■ Task instructions ■
All lines below between the line with "- Commission on" and the line with "To start playing", including both, must be copied exactly, and the pictures must be omitted.

■ Working data ■
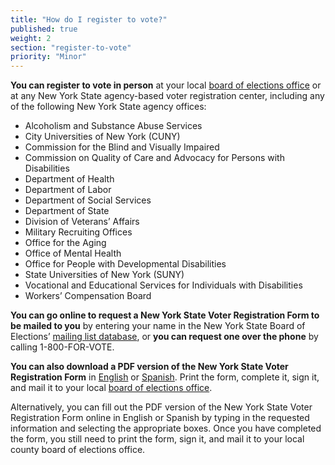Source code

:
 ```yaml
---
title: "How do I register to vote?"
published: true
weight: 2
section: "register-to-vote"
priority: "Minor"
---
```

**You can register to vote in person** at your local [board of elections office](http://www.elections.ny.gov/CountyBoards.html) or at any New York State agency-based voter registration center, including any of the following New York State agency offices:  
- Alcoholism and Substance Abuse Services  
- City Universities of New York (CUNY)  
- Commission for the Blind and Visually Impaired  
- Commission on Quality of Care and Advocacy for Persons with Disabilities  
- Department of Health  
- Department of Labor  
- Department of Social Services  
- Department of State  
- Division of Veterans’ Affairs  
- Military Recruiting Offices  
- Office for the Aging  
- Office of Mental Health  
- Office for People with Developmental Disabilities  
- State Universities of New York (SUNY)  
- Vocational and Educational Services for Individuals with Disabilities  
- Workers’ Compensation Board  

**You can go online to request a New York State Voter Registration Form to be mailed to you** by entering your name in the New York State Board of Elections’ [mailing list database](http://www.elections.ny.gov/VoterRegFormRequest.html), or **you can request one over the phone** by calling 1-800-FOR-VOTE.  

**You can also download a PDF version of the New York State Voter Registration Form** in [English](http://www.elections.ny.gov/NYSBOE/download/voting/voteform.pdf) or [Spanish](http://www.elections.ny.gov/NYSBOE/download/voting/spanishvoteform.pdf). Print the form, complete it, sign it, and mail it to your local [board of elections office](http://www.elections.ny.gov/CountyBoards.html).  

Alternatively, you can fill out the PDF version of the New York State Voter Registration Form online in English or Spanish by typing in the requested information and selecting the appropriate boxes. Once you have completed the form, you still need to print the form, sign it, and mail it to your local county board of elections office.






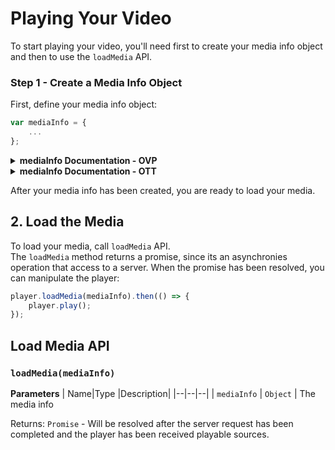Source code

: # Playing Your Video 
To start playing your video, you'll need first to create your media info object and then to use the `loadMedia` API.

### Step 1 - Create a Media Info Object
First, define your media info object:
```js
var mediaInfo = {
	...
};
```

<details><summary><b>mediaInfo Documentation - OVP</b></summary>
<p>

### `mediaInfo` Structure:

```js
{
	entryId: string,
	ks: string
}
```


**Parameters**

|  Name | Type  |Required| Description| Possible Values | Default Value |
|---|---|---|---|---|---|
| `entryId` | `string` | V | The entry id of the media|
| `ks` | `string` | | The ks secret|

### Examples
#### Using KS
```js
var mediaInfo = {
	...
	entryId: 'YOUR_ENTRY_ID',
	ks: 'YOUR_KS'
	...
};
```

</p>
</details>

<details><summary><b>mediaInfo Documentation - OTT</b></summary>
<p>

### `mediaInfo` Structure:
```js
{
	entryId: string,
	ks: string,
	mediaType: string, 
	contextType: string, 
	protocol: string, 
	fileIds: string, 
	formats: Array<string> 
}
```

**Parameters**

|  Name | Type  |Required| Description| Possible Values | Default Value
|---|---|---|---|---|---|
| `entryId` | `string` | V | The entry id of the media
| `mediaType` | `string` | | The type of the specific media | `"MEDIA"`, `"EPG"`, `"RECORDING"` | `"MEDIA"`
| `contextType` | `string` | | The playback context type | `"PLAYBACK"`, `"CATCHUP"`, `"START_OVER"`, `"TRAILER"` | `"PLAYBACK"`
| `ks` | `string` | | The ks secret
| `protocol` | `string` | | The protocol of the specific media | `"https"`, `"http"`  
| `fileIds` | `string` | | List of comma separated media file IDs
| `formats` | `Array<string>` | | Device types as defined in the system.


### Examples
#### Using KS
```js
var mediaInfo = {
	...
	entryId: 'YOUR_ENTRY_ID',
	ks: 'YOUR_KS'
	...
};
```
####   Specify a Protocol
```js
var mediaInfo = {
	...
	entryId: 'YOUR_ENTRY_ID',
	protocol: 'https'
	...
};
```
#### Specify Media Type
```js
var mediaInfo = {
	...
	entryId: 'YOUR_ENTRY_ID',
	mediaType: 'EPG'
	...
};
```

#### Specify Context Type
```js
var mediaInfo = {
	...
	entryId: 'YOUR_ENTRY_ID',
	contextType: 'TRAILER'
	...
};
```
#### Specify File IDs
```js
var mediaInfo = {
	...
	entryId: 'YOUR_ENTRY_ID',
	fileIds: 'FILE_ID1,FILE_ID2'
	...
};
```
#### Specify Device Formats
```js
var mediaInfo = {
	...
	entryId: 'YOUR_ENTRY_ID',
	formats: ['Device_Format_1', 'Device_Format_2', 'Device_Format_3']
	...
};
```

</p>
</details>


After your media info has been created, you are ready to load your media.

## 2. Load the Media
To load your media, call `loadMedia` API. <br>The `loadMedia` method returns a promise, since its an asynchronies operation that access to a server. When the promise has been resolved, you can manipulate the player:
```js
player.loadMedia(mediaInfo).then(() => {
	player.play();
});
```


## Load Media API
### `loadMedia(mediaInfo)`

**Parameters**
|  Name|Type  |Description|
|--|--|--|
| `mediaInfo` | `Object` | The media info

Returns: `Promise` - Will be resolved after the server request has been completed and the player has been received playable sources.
---
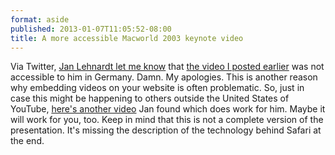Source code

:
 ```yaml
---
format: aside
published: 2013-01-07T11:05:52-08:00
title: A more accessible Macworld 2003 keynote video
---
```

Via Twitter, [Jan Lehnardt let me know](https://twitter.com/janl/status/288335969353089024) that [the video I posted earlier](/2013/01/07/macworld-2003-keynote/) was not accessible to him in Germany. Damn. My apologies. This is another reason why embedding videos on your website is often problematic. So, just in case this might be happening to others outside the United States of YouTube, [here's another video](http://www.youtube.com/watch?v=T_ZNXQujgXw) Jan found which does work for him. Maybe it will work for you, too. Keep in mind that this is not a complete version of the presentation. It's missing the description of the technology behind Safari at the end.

■ Expected output ■
- Commission on Quality of Care and Advocacy for Persons with Disabilities  
- Department of Health  
- Department of Labor  
- Department of Social Services  
- Department of State  
- Division of Veterans’ Affairs  
- Military Recruiting Offices  
- Office for the Aging  
- Office of Mental Health  
- Office for People with Developmental Disabilities  
- State Universities of New York (SUNY)  
- Vocational and Educational Services for Individuals with Disabilities  
- Workers’ Compensation Board  

**You can go online to request a New York State Voter Registration Form to be mailed to you** by entering your name in the New York State Board of Elections’ [mailing list database](http://www.elections.ny.gov/VoterRegFormRequest.html), or **you can request one over the phone** by calling 1-800-FOR-VOTE.  

**You can also download a PDF version of the New York State Voter Registration Form** in [English](http://www.elections.ny.gov/NYSBOE/download/voting/voteform.pdf) or [Spanish](http://www.elections.ny.gov/NYSBOE/download/voting/spanishvoteform.pdf). Print the form, complete it, sign it, and mail it to your local [board of elections office](http://www.elections.ny.gov/CountyBoards.html).  

Alternatively, you can fill out the PDF version of the New York State Voter Registration Form online in English or Spanish by typing in the requested information and selecting the appropriate boxes. Once you have completed the form, you still need to print the form, sign it, and mail it to your local county board of elections office.






Source code

: # Playing Your Video 
To start playing your video, you'll need first to create your media info object and then to use the `loadMedia` API.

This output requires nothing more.